There may be something very wrong with the Intel 2018 compiler, as was already the case when I was running the Variable Resolution CESM (for which I ended up using Intel 2019)
@j34ni Did you / could you explain how one can run NorESM in a conda enviroment? Is that in the NorESM2 documentation already? ( I mean thats really interesting to have !!)
@j34ni Really great news that you can run NorESM in a Conda environment. It is going to be interesting to see scaling results.
@MichaelSchulzMETNO At the moment that has not been much documented, it is still work in progress building on the "conda cesm" recipe. That was mainly used for teaching purposes (to learn how to run an ESM on Galaxy), and for development (without having to wait in a queue). However a proper "conda noresm" will be made available soon, that will allow a simple installation and contain what's needed to run the model (including configuration files, the Microsoft Kernel Library instead of Blas/Lapack, etc.) on generic platform first, and after that on an HPC.

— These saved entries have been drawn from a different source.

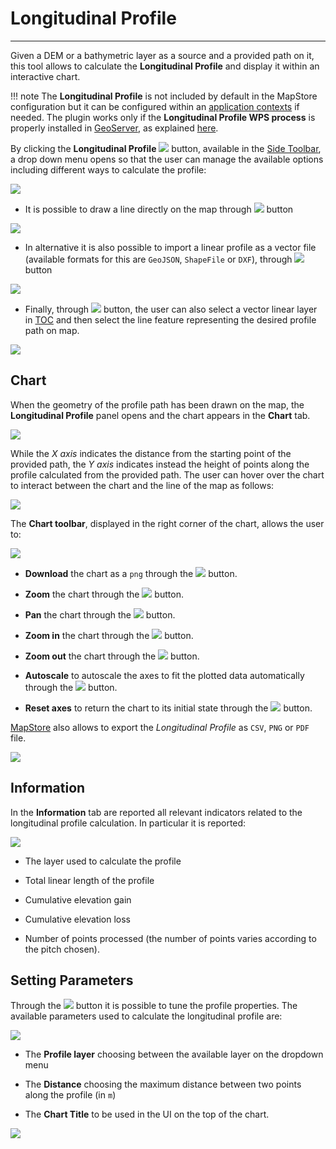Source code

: # Longitudinal Profile

*******************

Given a DEM or a bathymetric layer as a source and a provided path on it, this tool allows to calculate the **Longitudinal Profile** and display it within an interactive chart.

!!! note
    The **Longitudinal Profile** is not included by default in the MapStore configuration but it can be configured within an [application contexts](application-context.md#configure-plugins) if needed.
    The plugin works only if the **Longitudinal Profile WPS process** is properly installed in [GeoServer](http://geoserver.org/), as explained [here](https://docs.geoserver.org/2.22.x/en/user/community/wps-longitudinal-profile/index.html).

By clicking the **Longitudinal Profile** <img src="../img/button/long-profile-button.jpg" class="ms-docbutton"/> button, available in the [Side Toolbar](mapstore-toolbars.md#side-toolbar), a drop down menu opens so that the user can manage the available options including different ways to calculate the profile:

<img src="../img/longitudinal-profile/dropdown-menu-long-profile.jpg" class="ms-docimage"/>

* It is possible to draw a line directly on the map through <img src="../img/button/drawing-line.jpg" class="ms-docbutton"/> button

<img src="../img/longitudinal-profile/drawing-line.gif" class="ms-docimage"/>

* In alternative it is also possible to import a linear profile as a vector file (available formats for this are `GeoJSON`, `ShapeFile` or `DXF`),  through <img src="../img/button/import-file.jpg" class="ms-docbutton"/> button

<img src="../img/longitudinal-profile/import-file.gif" class="ms-docimage"/>

* Finally, through <img src="../img/button/selection-layer.jpg" class="ms-docbutton"/> button, the user can also select a vector linear layer in [TOC](toc.md) and then select the line feature representing the desired profile path on map.

<img src="../img/longitudinal-profile/selection-layer.gif" class="ms-docimage"/>

## Chart

When the geometry of the profile path has been drawn on the map, the **Longitudinal Profile** panel opens and the  chart appears in the **Chart** tab.

<img src="../img/longitudinal-profile/chart-tab.jpg" class="ms-docimage"/>

While the *X axis* indicates the distance from the starting point of the provided path, the *Y axis* indicates instead the height of points along the profile calculated from the provided path.  The user can hover over the chart to interact between the chart and the line of the map as follows:

<img src="../img/longitudinal-profile/interact-with-chart.gif" class="ms-docimage"/>

The **Chart toolbar**, displayed in the right corner of the chart, allows the user to:

<img src="../img/longitudinal-profile/bar_charts.jpg" class="ms-docimage"/>

* **Download** the chart as a `png` through the <img src="../img/button/download_png.jpg" class="ms-docbutton"/> button.

* **Zoom** the chart through the <img src="../img/button/zoom_chart.jpg" class="ms-docbutton"/> button.

* **Pan** the chart through the <img src="../img/button/pan_chart.jpg" class="ms-docbutton"/> button.

* **Zoom in** the chart through the <img src="../img/button/zoom_in_chart.jpg" class="ms-docbutton"/> button.

* **Zoom out** the chart through the <img src="../img/button/zoom_out_chart.jpg" class="ms-docbutton"/> button.

* **Autoscale** to autoscale the axes to fit the plotted data automatically through the <img src="../img/button/autoscale_chart.jpg" class="ms-docbutton"/> button.

* **Reset axes** to return the chart to its initial state through the <img src="../img/button/reset_axes_chart.jpg" class="ms-docbutton"/> button.

[MapStore](https://mapstore.geosolutionsgroup.com/mapstore/#/) also allows to export the *Longitudinal Profile* as `CSV`, `PNG` or `PDF` file.

<img src="../img/longitudinal-profile/export-profile.jpg" class="ms-docimage"/>

## Information

In the **Information** tab are reported all relevant indicators related to the longitudinal profile calculation. In particular it is reported:

<img src="../img/longitudinal-profile/profile-info.jpg" class="ms-docimage"/>

* The  layer used to calculate the profile

* Total linear length of the profile

* Cumulative elevation gain

* Cumulative elevation loss

* Number of points processed (the number of points varies according to the pitch chosen).

## Setting Parameters

Through the <img src="../img/button/parameters-button.jpg" class="ms-docbutton"/> button it is possible to tune the profile properties. The available parameters used to calculate the longitudinal profile are:

<img src="../img/longitudinal-profile/setting-parameters.jpg" class="ms-docimage"/>

* The **Profile layer** choosing between the available layer on the dropdown menu

* The **Distance** choosing the maximum distance between two points along the profile (in `m`)

* The **Chart Title** to be used  in the UI on the top of the chart.

<img src="../img/longitudinal-profile/chart-title.jpg" class="ms-docimage"/>

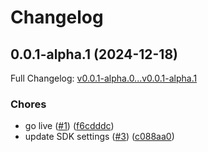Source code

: # Changelog

## 0.0.1-alpha.1 (2024-12-18)

Full Changelog: [v0.0.1-alpha.0...v0.0.1-alpha.1](https://github.com/AndooBomber/example-stainless/compare/v0.0.1-alpha.0...v0.0.1-alpha.1)

### Chores

* go live ([#1](https://github.com/AndooBomber/example-stainless/issues/1)) ([f6cdddc](https://github.com/AndooBomber/example-stainless/commit/f6cdddce24b0eb95f314ce60e78c107e6782afed))
* update SDK settings ([#3](https://github.com/AndooBomber/example-stainless/issues/3)) ([c088aa0](https://github.com/AndooBomber/example-stainless/commit/c088aa0cf1558286d6069818ab1c4b9a863f0d5c))

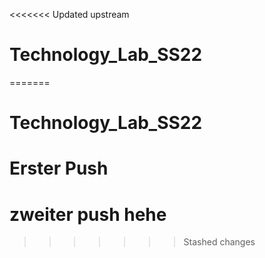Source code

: <<<<<<< Updated upstream
# Technology_Lab_SS22
=======
# Technology_Lab_SS22
# Erster Push
# zweiter push hehe
>>>>>>> Stashed changes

@oyvindseland Yes, we will have to evaluate the scalability on an HPC (so far that only used small configurations on virtual machines with a single node), Betzy comes at the perfect time...
@MichaelSchulzMETNO @DirkOlivie @monsieuralok @tto061 Some of the problems occur at the very beginning of a run: initialization issues (obviously) but also non-BFB reproducibility and even crashes due to NaNs or INFs.
To test that quickly:
I did that many times with CESM and the 3 simulations provide identical results, systematically.
So far with NorESM that only worked with the GNU (for instance 9.3.0) and Intel (2019.5) compilers, not with Intel 2018, whether it makes use of Alok's SourceMods or not.
That is not meant to replace a long run, but it is much faster to evaluate the effect of various fixes: if the 3 simulations do not provide identical results after one time step, there is no need to waste more resources. However if they do provide identical results, the simulation can always fail later.
Adding emission files significantly affects the reproducibility of the simulations, even if they only contain zeros (whether these zeros are defined as float or as double precision).
This is very likely linked to the problem that occurred in the summer 2019 (while carrying on the CMIP6 runs) although at that time it made the model crash more/less randomly, which is not the case here.